• [Action item]: Search the data for the word "をします". Reproduce every line where it is found.

• [Supplied information]:
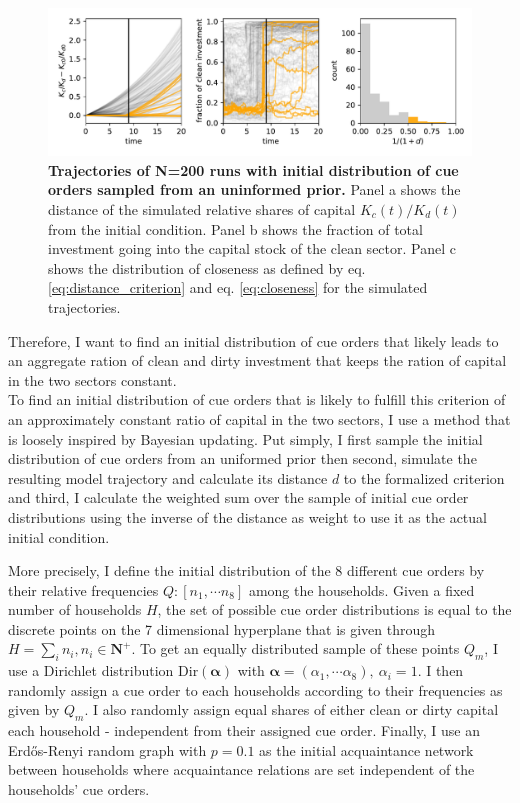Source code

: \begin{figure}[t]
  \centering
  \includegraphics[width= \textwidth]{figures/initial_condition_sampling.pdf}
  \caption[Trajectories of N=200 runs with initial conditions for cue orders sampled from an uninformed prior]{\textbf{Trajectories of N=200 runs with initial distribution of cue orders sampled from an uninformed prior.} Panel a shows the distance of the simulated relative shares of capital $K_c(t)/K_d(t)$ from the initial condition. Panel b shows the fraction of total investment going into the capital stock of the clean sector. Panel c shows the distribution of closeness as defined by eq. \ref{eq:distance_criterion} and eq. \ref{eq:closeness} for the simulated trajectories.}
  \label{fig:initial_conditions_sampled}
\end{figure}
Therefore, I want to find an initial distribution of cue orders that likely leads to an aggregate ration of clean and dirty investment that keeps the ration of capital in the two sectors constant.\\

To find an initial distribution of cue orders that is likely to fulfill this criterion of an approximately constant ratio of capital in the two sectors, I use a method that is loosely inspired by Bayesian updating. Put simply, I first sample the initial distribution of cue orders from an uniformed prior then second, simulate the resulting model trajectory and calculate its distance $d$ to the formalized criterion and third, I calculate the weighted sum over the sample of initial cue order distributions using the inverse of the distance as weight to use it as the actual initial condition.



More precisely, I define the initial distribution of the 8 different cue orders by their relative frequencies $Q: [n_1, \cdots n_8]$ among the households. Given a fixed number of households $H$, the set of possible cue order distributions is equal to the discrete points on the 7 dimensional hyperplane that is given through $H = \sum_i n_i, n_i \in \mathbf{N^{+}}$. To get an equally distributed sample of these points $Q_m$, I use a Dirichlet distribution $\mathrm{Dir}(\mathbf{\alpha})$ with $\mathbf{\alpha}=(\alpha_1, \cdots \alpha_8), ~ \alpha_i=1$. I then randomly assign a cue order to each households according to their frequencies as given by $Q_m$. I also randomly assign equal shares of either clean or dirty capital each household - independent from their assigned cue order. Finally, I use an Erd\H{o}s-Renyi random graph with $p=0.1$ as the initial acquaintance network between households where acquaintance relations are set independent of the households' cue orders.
---
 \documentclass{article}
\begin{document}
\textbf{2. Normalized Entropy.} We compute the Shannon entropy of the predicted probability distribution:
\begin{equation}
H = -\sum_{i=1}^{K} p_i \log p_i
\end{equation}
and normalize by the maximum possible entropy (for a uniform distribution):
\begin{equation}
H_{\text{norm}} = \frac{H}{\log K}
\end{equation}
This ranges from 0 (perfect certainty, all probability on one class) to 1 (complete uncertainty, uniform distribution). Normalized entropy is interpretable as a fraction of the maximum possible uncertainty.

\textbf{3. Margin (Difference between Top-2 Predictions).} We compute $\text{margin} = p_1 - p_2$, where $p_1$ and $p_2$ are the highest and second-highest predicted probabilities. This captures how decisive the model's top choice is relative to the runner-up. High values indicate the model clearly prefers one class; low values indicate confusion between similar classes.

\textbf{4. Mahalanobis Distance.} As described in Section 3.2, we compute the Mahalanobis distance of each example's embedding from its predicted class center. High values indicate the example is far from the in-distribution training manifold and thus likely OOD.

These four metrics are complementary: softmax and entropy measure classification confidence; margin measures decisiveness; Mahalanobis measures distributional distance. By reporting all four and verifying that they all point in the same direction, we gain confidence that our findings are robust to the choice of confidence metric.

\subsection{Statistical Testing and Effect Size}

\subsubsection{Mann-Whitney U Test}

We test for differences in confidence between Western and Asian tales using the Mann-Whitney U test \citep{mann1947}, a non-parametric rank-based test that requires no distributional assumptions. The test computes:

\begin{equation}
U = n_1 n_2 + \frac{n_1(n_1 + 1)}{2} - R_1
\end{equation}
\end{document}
* * *
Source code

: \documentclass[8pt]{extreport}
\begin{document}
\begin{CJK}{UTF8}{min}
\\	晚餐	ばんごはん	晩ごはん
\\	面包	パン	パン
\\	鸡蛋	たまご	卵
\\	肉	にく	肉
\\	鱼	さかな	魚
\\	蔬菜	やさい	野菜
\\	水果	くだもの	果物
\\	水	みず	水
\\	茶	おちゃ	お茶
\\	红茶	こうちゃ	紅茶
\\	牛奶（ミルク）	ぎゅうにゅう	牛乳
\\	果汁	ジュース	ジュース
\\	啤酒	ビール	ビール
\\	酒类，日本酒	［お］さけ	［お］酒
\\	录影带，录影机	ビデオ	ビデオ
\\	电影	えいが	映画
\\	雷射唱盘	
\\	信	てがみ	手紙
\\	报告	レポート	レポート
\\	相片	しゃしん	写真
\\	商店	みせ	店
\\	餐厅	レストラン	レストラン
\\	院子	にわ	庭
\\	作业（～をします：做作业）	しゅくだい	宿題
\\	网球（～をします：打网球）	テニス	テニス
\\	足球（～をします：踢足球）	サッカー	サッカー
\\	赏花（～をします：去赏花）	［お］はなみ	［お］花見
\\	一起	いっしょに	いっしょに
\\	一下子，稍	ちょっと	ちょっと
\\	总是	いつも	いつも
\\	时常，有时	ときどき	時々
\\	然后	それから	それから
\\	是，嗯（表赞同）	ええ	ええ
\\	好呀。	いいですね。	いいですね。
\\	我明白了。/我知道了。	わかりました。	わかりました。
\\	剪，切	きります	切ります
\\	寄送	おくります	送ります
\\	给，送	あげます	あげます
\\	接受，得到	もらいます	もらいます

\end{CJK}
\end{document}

• [Answer to the problem]:
\\	作业（～をします：做作业）	しゅくだい	宿題
\\	网球（～をします：打网球）	テニス	テニス
\\	足球（～をします：踢足球）	サッカー	サッカー
\\	赏花（～をします：去赏花）	［お］はなみ	［お］花見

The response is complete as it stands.